**ASSIGNMENT:** Using the word "help" as the filter, copy each matching line from the records.

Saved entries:
───

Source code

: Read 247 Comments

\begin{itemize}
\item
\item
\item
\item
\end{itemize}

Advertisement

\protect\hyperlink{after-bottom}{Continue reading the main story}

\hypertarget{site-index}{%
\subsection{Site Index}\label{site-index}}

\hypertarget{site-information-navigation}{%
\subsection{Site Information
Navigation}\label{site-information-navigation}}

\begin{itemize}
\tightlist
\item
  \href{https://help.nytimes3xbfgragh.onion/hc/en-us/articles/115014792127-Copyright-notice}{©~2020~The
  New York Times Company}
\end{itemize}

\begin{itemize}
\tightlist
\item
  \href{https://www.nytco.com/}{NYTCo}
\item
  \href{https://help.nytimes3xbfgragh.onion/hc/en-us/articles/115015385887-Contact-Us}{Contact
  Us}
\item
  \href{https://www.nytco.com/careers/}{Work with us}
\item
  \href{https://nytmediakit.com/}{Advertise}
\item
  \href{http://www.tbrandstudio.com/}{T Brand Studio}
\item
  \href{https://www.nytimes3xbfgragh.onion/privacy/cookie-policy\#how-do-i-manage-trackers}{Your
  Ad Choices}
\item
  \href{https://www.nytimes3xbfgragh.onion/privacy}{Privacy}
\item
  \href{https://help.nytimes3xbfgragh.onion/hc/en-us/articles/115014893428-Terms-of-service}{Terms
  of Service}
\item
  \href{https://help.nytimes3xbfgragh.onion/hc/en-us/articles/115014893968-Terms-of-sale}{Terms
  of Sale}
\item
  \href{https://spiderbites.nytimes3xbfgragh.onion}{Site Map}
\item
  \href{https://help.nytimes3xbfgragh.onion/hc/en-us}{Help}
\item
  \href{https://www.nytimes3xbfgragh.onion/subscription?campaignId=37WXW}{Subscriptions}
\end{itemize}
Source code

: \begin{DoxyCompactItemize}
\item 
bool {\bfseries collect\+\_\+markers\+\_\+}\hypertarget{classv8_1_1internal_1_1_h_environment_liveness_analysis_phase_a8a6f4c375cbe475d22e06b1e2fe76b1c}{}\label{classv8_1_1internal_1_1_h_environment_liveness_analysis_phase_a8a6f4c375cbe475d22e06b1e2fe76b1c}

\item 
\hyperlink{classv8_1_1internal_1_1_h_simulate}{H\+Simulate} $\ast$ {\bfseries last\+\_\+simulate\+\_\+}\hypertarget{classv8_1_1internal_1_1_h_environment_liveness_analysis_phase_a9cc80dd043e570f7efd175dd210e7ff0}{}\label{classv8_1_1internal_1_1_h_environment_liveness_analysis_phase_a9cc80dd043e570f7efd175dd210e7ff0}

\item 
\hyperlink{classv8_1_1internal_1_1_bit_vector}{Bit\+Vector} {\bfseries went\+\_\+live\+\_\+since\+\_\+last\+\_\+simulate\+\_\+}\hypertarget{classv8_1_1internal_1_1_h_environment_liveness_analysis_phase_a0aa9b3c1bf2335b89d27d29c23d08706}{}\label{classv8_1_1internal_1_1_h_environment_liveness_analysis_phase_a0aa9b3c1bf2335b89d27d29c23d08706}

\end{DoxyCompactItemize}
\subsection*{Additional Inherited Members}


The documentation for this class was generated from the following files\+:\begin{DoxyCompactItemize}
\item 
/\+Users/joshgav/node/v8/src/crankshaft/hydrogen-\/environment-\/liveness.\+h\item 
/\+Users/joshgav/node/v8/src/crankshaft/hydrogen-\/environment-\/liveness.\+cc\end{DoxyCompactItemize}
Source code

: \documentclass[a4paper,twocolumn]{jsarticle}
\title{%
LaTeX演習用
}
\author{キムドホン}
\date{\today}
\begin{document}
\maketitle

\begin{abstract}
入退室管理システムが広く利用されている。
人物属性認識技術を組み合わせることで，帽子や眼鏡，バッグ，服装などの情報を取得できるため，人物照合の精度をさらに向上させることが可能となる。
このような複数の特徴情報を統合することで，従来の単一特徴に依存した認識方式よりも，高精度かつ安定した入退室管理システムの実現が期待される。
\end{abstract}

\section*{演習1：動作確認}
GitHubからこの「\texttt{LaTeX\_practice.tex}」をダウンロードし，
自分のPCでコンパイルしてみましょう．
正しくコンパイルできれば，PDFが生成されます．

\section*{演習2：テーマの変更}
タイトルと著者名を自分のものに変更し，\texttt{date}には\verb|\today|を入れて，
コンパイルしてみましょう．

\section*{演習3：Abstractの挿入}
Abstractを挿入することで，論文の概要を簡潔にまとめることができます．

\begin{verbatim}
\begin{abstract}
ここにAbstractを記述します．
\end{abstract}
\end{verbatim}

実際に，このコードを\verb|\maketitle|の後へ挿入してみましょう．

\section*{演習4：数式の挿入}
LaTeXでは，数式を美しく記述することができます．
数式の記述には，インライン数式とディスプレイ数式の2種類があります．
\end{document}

───

**WRITTEN REPLY:**
  \href{https://help.nytimes3xbfgragh.onion/hc/en-us/articles/115014792127-Copyright-notice}{©~2020~The
  \href{https://help.nytimes3xbfgragh.onion/hc/en-us/articles/115015385887-Contact-Us}{Contact
  \href{https://help.nytimes3xbfgragh.onion/hc/en-us/articles/115014893428-Terms-of-service}{Terms
  \href{https://help.nytimes3xbfgragh.onion/hc/en-us/articles/115014893968-Terms-of-sale}{Terms
  \href{https://help.nytimes3xbfgragh.onion/hc/en-us}{Help}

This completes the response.